• **INSTRUCTIONS TO FOLLOW**
Entries follow. Give back exactly the lines starting at the one containing "Choose the simplest" and ending at the one containing "- Copy-paste code", and no other lines.

Top of INFORMATION SHOWN

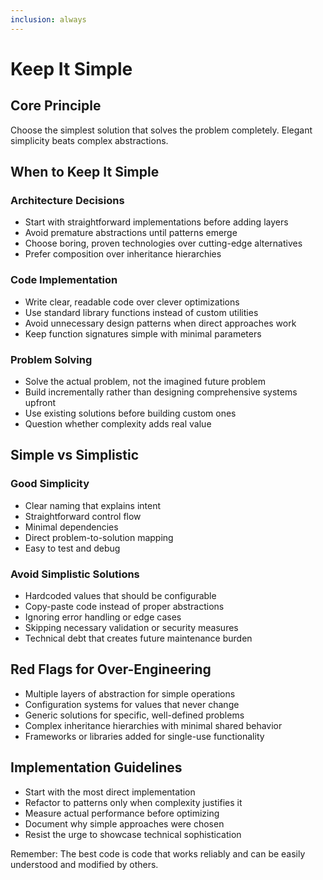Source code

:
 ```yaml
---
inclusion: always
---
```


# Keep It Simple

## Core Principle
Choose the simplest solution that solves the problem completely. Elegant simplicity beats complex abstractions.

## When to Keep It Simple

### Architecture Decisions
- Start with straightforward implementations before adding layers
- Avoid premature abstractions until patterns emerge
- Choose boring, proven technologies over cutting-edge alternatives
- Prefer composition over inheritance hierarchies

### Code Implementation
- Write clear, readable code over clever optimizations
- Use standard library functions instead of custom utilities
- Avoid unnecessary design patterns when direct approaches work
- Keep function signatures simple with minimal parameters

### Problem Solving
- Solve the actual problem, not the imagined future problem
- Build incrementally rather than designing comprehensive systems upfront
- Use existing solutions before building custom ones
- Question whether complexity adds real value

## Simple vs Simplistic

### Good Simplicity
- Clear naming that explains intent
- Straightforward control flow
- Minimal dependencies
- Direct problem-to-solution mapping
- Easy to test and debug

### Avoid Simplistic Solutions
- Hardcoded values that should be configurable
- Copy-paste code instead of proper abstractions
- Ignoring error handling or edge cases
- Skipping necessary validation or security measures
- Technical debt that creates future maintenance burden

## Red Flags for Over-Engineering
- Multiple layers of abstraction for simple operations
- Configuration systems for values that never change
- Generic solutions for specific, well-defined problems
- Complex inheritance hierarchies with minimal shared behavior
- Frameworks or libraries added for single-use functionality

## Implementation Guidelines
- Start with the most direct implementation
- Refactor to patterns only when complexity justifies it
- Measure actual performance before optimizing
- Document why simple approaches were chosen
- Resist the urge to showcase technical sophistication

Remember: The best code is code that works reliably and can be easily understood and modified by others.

Bottom of INFORMATION SHOWN

• **WRITTEN RESPONSE**
Choose the simplest solution that solves the problem completely. Elegant simplicity beats complex abstractions.

## When to Keep It Simple

### Architecture Decisions
- Start with straightforward implementations before adding layers
- Avoid premature abstractions until patterns emerge
- Choose boring, proven technologies over cutting-edge alternatives
- Prefer composition over inheritance hierarchies

### Code Implementation
- Write clear, readable code over clever optimizations
- Use standard library functions instead of custom utilities
- Avoid unnecessary design patterns when direct approaches work
- Keep function signatures simple with minimal parameters

### Problem Solving
- Solve the actual problem, not the imagined future problem
- Build incrementally rather than designing comprehensive systems upfront
- Use existing solutions before building custom ones
- Question whether complexity adds real value

## Simple vs Simplistic

### Good Simplicity
- Clear naming that explains intent
- Straightforward control flow
- Minimal dependencies
- Direct problem-to-solution mapping
- Easy to test and debug

### Avoid Simplistic Solutions
- Hardcoded values that should be configurable
- Copy-paste code instead of proper abstractions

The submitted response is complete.